How to complete this task - Please restate, word for word, the lines below that begin at the one with "#### Own PIP Packages" and end at the one with "- [Pokeman Dataset". Leave out all other lines.

Input -

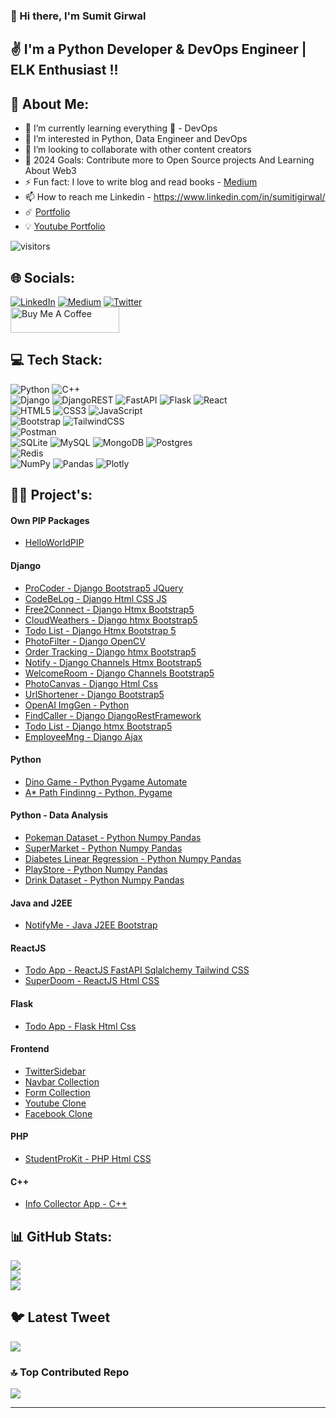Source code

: ### 👋 Hi there, I'm Sumit Girwal

## ✌️ I'm a Python Developer & DevOps Engineer | ELK Enthusiast !!

## 💫 About Me:

- 🌱 I’m currently learning everything 🤣 - DevOps
- 👀 I’m interested in Python, Data Engineer and DevOps
- 🤝 I’m looking to collaborate with other content creators
- 🥅 2024 Goals: Contribute more to Open Source projects And Learning About Web3
- ⚡ Fun fact: I love to write blog and read books - [Medium](https://medium.com/@devsumitg)
- 📫 How to reach me Linkedin - https://www.linkedin.com/in/sumitigirwal/
- ☄️ [Portfolio](https://sumitgirwal.github.io/portfolio/)
- 💡 [Youtube Portfolio](https://sumitgirwal.github.io/YoutubePortfolio/)

![visitors](https://visitor-badge.laobi.icu/badge?page_id=sumitgirwal.sumitgirwal)

## 🌐 Socials:

[![LinkedIn](https://img.shields.io/badge/LinkedIn-%230077B5.svg?logo=linkedin&logoColor=white)](https://linkedin.com/in/sumitgirwal) [![Medium](https://img.shields.io/badge/Medium-12100E?logo=medium&logoColor=white)](https://medium.com/@devsumitg) [![Twitter](https://img.shields.io/badge/Twitter-%231DA1F2.svg?logo=Twitter&logoColor=white)](https://twitter.com/devsumitg)
<br/>
<a href="https://www.buymeacoffee.com/devsumitg" target="_blank"><img src="https://cdn.buymeacoffee.com/buttons/default-orange.png" alt="Buy Me A Coffee" height="41" width="174"></a>

## 💻 Tech Stack:

![Python](https://img.shields.io/badge/python-3670A0?style=for-the-badge&logo=python&logoColor=ffdd54) ![C++](https://img.shields.io/badge/c++-%2300599C.svg?style=for-the-badge&logo=c%2B%2B&logoColor=white) <br />
![Django](https://img.shields.io/badge/django-%23092E20.svg?style=for-the-badge&logo=django&logoColor=white) ![DjangoREST](https://img.shields.io/badge/DJANGO-REST-ff1709?style=for-the-badge&logo=django&logoColor=white&color=ff1709&labelColor=gray) ![FastAPI](https://img.shields.io/badge/FastAPI-005571?style=for-the-badge&logo=fastapi) ![Flask](https://img.shields.io/badge/flask-%23000.svg?style=for-the-badge&logo=flask&logoColor=white) ![React](https://img.shields.io/badge/react-%2320232a.svg?style=for-the-badge&logo=react&logoColor=%2361DAFB) <br />
![HTML5](https://img.shields.io/badge/html5-%23E34F26.svg?style=for-the-badge&logo=html5&logoColor=white) ![CSS3](https://img.shields.io/badge/css3-%231572B6.svg?style=for-the-badge&logo=css3&logoColor=white) ![JavaScript](https://img.shields.io/badge/javascript-%23323330.svg?style=for-the-badge&logo=javascript&logoColor=%23F7DF1E) <br />
![Bootstrap](https://img.shields.io/badge/bootstrap-%23563D7C.svg?style=for-the-badge&logo=bootstrap&logoColor=white) ![TailwindCSS](https://img.shields.io/badge/tailwindcss-%2338B2AC.svg?style=for-the-badge&logo=tailwind-css&logoColor=white) <br />
![Postman](https://img.shields.io/badge/Postman-FF6C37?style=for-the-badge&logo=postman&logoColor=white) <br />
![SQLite](https://img.shields.io/badge/sqlite-%2307405e.svg?style=for-the-badge&logo=sqlite&logoColor=white) ![MySQL](https://img.shields.io/badge/mysql-%2300f.svg?style=for-the-badge&logo=mysql&logoColor=white) ![MongoDB](https://img.shields.io/badge/MongoDB-%234ea94b.svg?style=for-the-badge&logo=mongodb&logoColor=white) ![Postgres](https://img.shields.io/badge/postgres-%23316192.svg?style=for-the-badge&logo=postgresql&logoColor=white) <br />
![Redis](https://img.shields.io/badge/redis-%23DD0031.svg?style=for-the-badge&logo=redis&logoColor=white) <br />
![NumPy](https://img.shields.io/badge/numpy-%23013243.svg?style=for-the-badge&logo=numpy&logoColor=white) ![Pandas](https://img.shields.io/badge/pandas-%23150458.svg?style=for-the-badge&logo=pandas&logoColor=white) ![Plotly](https://img.shields.io/badge/Plotly-%233F4F75.svg?style=for-the-badge&logo=plotly&logoColor=white)

## 🧑‍💻 Project's:

#### Own PIP Packages

- [HelloWorldPIP](https://pypi.org/project/helloworldpip/)

#### Django

- [ProCoder - Django Bootstrap5 JQuery](https://github.com/sumitgirwal/ProCoder-Officials)
- [CodeBeLog - Django Html CSS JS](https://github.com/sumitgirwal/CodeBeLog)
- [Free2Connect - Django Htmx Bootstrap5](https://github.com/sumitgirwal/Free2Connect)
- [CloudWeathers - Django htmx Bootstrap5](https://github.com/sumitgirwal/CloudWeathers)
- [Todo List - Django Htmx Bootstrap 5](https://github.com/sumitgirwal/Todo-List)
- [PhotoFilter - Django OpenCV](https://github.com/sumitgirwal/PhotoFilter-Django-OpenCV)
- [Order Tracking - Django htmx Bootstrap5](https://github.com/sumitgirwal/OrderTracker)
- [Notify - Django Channels Htmx Bootstrap5](https://github.com/sumitgirwal/Notify)
- [WelcomeRoom - Django Channels Bootstrap5](https://github.com/sumitgirwal/Welcome-Room)
- [PhotoCanvas - Django Html Css](https://github.com/sumitgirwal/PhotoCanvas-Django)
- [UrlShortener - Django Bootstrap5](https://github.com/sumitgirwal/UrlShortener)
- [OpenAI ImgGen - Python](https://github.com/sumitgirwal/OpenAI-Image-Gen)
- [FindCaller - Django DjangoRestFramework](https://github.com/sumitgirwal/FindCaller)
- [Todo List - Django htmx Bootstrap5](https://github.com/sumitgirwal/Todo-List)
- [EmployeeMng - Django Ajax](https://github.com/sumitgirwal/EmployeeMng-Django-Ajax)

#### Python

- [Dino Game - Python Pygame Automate](https://github.com/sumitgirwal/Dino-Game-Automate-Python)
- [A\* Path Findinng - Python, Pygame](https://github.com/sumitgirwal/A-Star-Path-Find-Algo-Python)

#### Python - Data Analysis

- [Pokeman Dataset - Python Numpy Pandas](https://github.com/sumitgirwal/pokemon-dataset-data-analysis)
- [SuperMarket - Python Numpy Pandas](https://github.com/sumitgirwal/super-market-research)
- [Diabetes Linear Regression - Python Numpy Pandas](https://github.com/sumitgirwal/diabetes-linear-regression-ML)
- [PlayStore - Python Numpy Pandas](https://github.com/sumitgirwal/google-play-store-data-analysis)
- [Drink Dataset - Python Numpy Pandas](https://github.com/sumitgirwal/drinks-dataset-data-analysis)

#### Java and J2EE

- [NotifyMe - Java J2EE Bootstrap](https://github.com/sumitgirwal/notifyme-j2ee)

#### ReactJS

- [Todo App - ReactJS FastAPI Sqlalchemy Tailwind CSS](https://github.com/sumitgirwal/Todo-App)
- [SuperDoom - ReactJS Html CSS](https://github.com/sumitgirwal/SuperDoom)

#### Flask

- [Todo App - Flask Html Css](https://github.com/sumitgirwal/Todo-App-Python-Flask)

#### Frontend

- [TwitterSidebar](https://github.com/sumitgirwal/TwitterSidebar)
- [Navbar Collection](https://github.com/sumitgirwal/Navbar-Collection)
- [Form Collection](https://github.com/sumitgirwal/Form-Collection)
- [Youtube Clone](https://github.com/sumitgirwal/YoutubePortfolio)
- [Facebook Clone](https://github.com/sumitgirwal/FacebookLoginSignupClone)

#### PHP

- [StudentProKit - PHP Html CSS](https://github.com/sumitgirwal/Student-Pro-Kit)

#### C++

- [Info Collector App - C++](https://github.com/sumitgirwal/Info-Collector-CPP-Project)

## 📊 GitHub Stats:

![](https://github-readme-stats.vercel.app/api?username=sumitgirwal&theme=dark&hide_border=false&include_all_commits=true&count_private=true)<br/>
![](https://github-readme-streak-stats.herokuapp.com/?user=sumitgirwal&theme=dark&hide_border=false)<br/>
![](https://github-readme-stats.vercel.app/api/top-langs/?username=sumitgirwal&theme=dark&hide_border=false&include_all_commits=true&count_private=true&layout=compact)

## 🐦 Latest Tweet

[![](https://gtce.itsvg.in/api?username=devsumitg)](https://github.com/VishwaGauravIn/github-twitter-card-embed)

### 🔝 Top Contributed Repo

![](https://github-contributor-stats.vercel.app/api?username=sumitgirwal&limit=5&theme=dark&combine_all_yearly_contributions=true)

<!-- Proudly created with GPRM ( https://gprm.itsvg.in ) -->

---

Response box -
#### Own PIP Packages

- [HelloWorldPIP](https://pypi.org/project/helloworldpip/)

#### Django

- [ProCoder - Django Bootstrap5 JQuery](https://github.com/sumitgirwal/ProCoder-Officials)
- [CodeBeLog - Django Html CSS JS](https://github.com/sumitgirwal/CodeBeLog)
- [Free2Connect - Django Htmx Bootstrap5](https://github.com/sumitgirwal/Free2Connect)
- [CloudWeathers - Django htmx Bootstrap5](https://github.com/sumitgirwal/CloudWeathers)
- [Todo List - Django Htmx Bootstrap 5](https://github.com/sumitgirwal/Todo-List)
- [PhotoFilter - Django OpenCV](https://github.com/sumitgirwal/PhotoFilter-Django-OpenCV)
- [Order Tracking - Django htmx Bootstrap5](https://github.com/sumitgirwal/OrderTracker)
- [Notify - Django Channels Htmx Bootstrap5](https://github.com/sumitgirwal/Notify)
- [WelcomeRoom - Django Channels Bootstrap5](https://github.com/sumitgirwal/Welcome-Room)
- [PhotoCanvas - Django Html Css](https://github.com/sumitgirwal/PhotoCanvas-Django)
- [UrlShortener - Django Bootstrap5](https://github.com/sumitgirwal/UrlShortener)
- [OpenAI ImgGen - Python](https://github.com/sumitgirwal/OpenAI-Image-Gen)
- [FindCaller - Django DjangoRestFramework](https://github.com/sumitgirwal/FindCaller)
- [Todo List - Django htmx Bootstrap5](https://github.com/sumitgirwal/Todo-List)
- [EmployeeMng - Django Ajax](https://github.com/sumitgirwal/EmployeeMng-Django-Ajax)

#### Python

- [Dino Game - Python Pygame Automate](https://github.com/sumitgirwal/Dino-Game-Automate-Python)
- [A\* Path Findinng - Python, Pygame](https://github.com/sumitgirwal/A-Star-Path-Find-Algo-Python)

#### Python - Data Analysis

- [Pokeman Dataset - Python Numpy Pandas](https://github.com/sumitgirwal/pokemon-dataset-data-analysis)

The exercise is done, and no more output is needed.